Herzfeld is convinced there’s a massive generational split within the Hasidic community, one that explains Bloomberg’s dismal local showing in the last election (despite the alleged bike-lane-removal sop, the mayor’s formerly near-total Hasidic support dropped precipitously this time around, netting him only about half of the neighborhood’s votes). It’s not that the younger Hasids don’t trust Bloomberg; they don’t trust the community elders he courted and are loath to take their dictation. The messy succession battle between Joel Teitelbaum’s grandnephews, brother rabbis Aaron and Zalman Teitelbaum, left many Satmars disgusted with both. And myriad maddening little things—like the elders’ tizzy every time a biker bares a knee—contribute to this frustration, Herzfeld says.

The bike-lane scandal has made Herzfeld a kind of unlikely spokesman for both communities. He represents, in fact, a burgeoning hybrid constituency—Hasidic hipsters. They are the ones you see banging their heads at the Reverend (Reverend!) Vince Anderson’s gospel-rock shows at Union Pool. They are the breed that gave us Curly Oxide (a Hasidic punk musician whose life may become a Sacha Baron Cohen movie), the Hasidic rapper Matisyahu, and writer Paula (actually Penina) Roth. In Herzfeld’s view, there’s less contradiction here than one may think. “Once a Hasid shaves his curls, he’s a hipster,” he says with a shrug, finishing his chicken soup and rising to greet yet another customer, a young Satmar in full regalia augmented by a giant Jacob the Jeweler–style wristwatch. “That’s it.”

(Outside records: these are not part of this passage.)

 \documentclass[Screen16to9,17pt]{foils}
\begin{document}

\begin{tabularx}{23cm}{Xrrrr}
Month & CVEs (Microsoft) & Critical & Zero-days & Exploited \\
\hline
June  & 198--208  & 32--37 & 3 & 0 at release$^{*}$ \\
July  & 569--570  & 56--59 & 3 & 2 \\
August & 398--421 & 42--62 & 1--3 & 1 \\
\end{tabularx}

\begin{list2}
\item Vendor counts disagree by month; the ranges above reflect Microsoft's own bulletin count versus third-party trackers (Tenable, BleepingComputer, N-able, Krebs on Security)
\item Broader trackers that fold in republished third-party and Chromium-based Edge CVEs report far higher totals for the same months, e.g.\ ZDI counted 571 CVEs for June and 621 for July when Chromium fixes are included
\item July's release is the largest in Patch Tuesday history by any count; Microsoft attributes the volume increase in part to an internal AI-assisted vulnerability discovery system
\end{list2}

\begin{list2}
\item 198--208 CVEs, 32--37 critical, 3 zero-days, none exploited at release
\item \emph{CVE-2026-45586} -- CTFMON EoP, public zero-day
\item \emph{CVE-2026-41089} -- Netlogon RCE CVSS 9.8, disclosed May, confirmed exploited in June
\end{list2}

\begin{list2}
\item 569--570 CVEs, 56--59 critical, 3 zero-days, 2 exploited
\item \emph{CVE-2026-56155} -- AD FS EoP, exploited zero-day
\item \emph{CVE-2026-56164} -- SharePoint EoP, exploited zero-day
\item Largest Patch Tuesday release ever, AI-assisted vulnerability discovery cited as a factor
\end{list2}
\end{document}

If there is one reason the Hasid-hipster standoff runs deeper than the usual street-level urban tension, it is that both sides have a lot more to lose from parting. One needs living space, and the other needs to lease it. One likes exposed brick and inexpensive lofts, and the other has inherited a vast swath of factories unusable for their original purpose. According to one informal estimate, as many as one-third of the rental buildings in the Artisten-friendly North Williamsburg are owned by Hasids from South Williamsburg (the average two-bedroom rental in the Hasidic part of the neighborhood runs about $1,800. The exact same apartment across Broadway goes for $2,600). The Hasids and hipsters are shackled to each other in a co-dependent real-estate loop.

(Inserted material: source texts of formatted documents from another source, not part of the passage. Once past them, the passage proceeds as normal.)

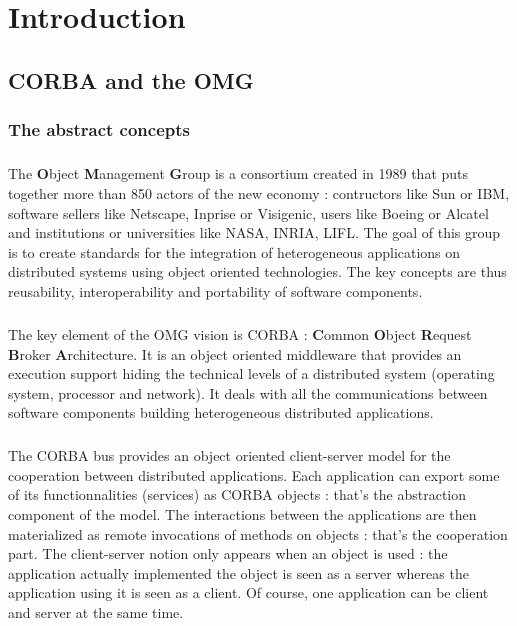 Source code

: \chapter{Introduction}

\section{CORBA and the OMG}

\subsection{The abstract concepts}

\paragraph{}The {\bf O}bject {\bf M}anagement {\bf G}roup is a consortium created in 1989 
that puts together more than 850 actors of the new economy :
contructors like Sun or IBM, software sellers like Netscape, Inprise or Visigenic, users like Boeing or Alcatel and institutions or
universities like NASA, INRIA, LIFL. The goal of this group is to create standards for the integration of heterogeneous applications
on distributed systems using object oriented technologies. The key concepts are thus reusability, interoperability and portability
of software components.

\paragraph{}The key element of the OMG vision is CORBA : {\bf C}ommon {\bf O}bject {\bf R}equest {\bf B}roker {\bf A}rchitecture.
It is an object oriented middleware that provides an execution support hiding the technical levels of a distributed system (operating
system, processor and network). It deals with all the communications between software components building heterogeneous distributed
applications.

\paragraph{}The CORBA bus provides an object oriented client-server model for the cooperation between distributed applications.
Each application can export some of its functionnalities (services) as CORBA objects : that's the abstraction component of the model.
The interactions between the applications are then materialized as remote invocations of methods on objects : that's the cooperation part.
The client-server notion only appears when an object is used : the application actually implemented the object is seen as a server
whereas the application using it is seen as a client. Of course, one
application can be client and server at the same time.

The Satmars’ original leader, Joel Teitelbaum, had brought with him from Hungary the idea of parnossa—“making livelihood.” One of his most famous sayings reads “If you’re walking with your kittel [a white garment] before Yom Kippur on your way to the shul, and someone offers you a kosher business deal, drop your kittel and go do it.” Supporting the community, in other words, comes first.

“How long have you lived in the community that you now want to make the rules and totally ignore my opinion, when I’ve lived here for 50 years?” Satmar spokesman Isaac Abraham says. “You just got here.”

Teitelbaum’s way has worked: The Satmars are a remarkably wealthy enclave. “But it’s pure entrepreneurship,” notes the same developer. “If you’re a Satmar, you’re either a businessman or blue collar. There are very few accountants, no lawyers, no doctors. Parnossa!

From their very first days in New York, the Satmars put down roots in Williamsburg by successfully lobbying for zoning changes—by turning an industrial area residential. This strategy paid off especially well when the real-estate prices started going wild in the late nineties. “We did what everyone was doing,” says Mayer Schwartz, who started a mini-empire by renovating his in-laws’ knitting factory on Bedford and North 5th. “Knitting was over. This is how most Hasids got into this, through manufacturing. And once they turned their family factory into condos, they got this know-how—‘Hey, let’s buy the building next door.’ Before you know it, you’re on this crazy real-estate roller coaster.”

If hipster Williamsburg has a social architect, it is Schwartz. His first project, in 1999, became the mini-mall that redefined Bedford Avenue. The retail collection he developed was both a parody of the American mall and a startling improvement on it. It housed an artisanal-cheese shop, a wine store, a bookseller with Guy Debord window displays, a Tibetan tchotchke store, a vinyl-heavy indie-record emporium, a Mac-friendly computer shop, and, of course, a coffeehouse. Many of these businesses later grew to take up their own storefronts on what became the hipster side of Bedford. Schwartz followed it up with Opera House Lofts, another ambitious development targeted squarely at the Artisten. His latest and largest project—Castle Braid, a 144-unit complex so named after the factory in A Tree Grows in Brooklyn—is borderline hipster pandering. The game room has foosball and air hockey. On my arrival, the PA system in the lobby was softly playing Beck’s “Nobody’s Fault But My Own.” The building holds its own film festival (the first prize is six rent-free months) and a tenant-compiled library with Erotica and Gay-and-Lesbian sections. “It is totally kosher,” explains Schwartz, a devout Hasid. “I’ve been joking that I do this to make sure the Artisten stay on the other side!”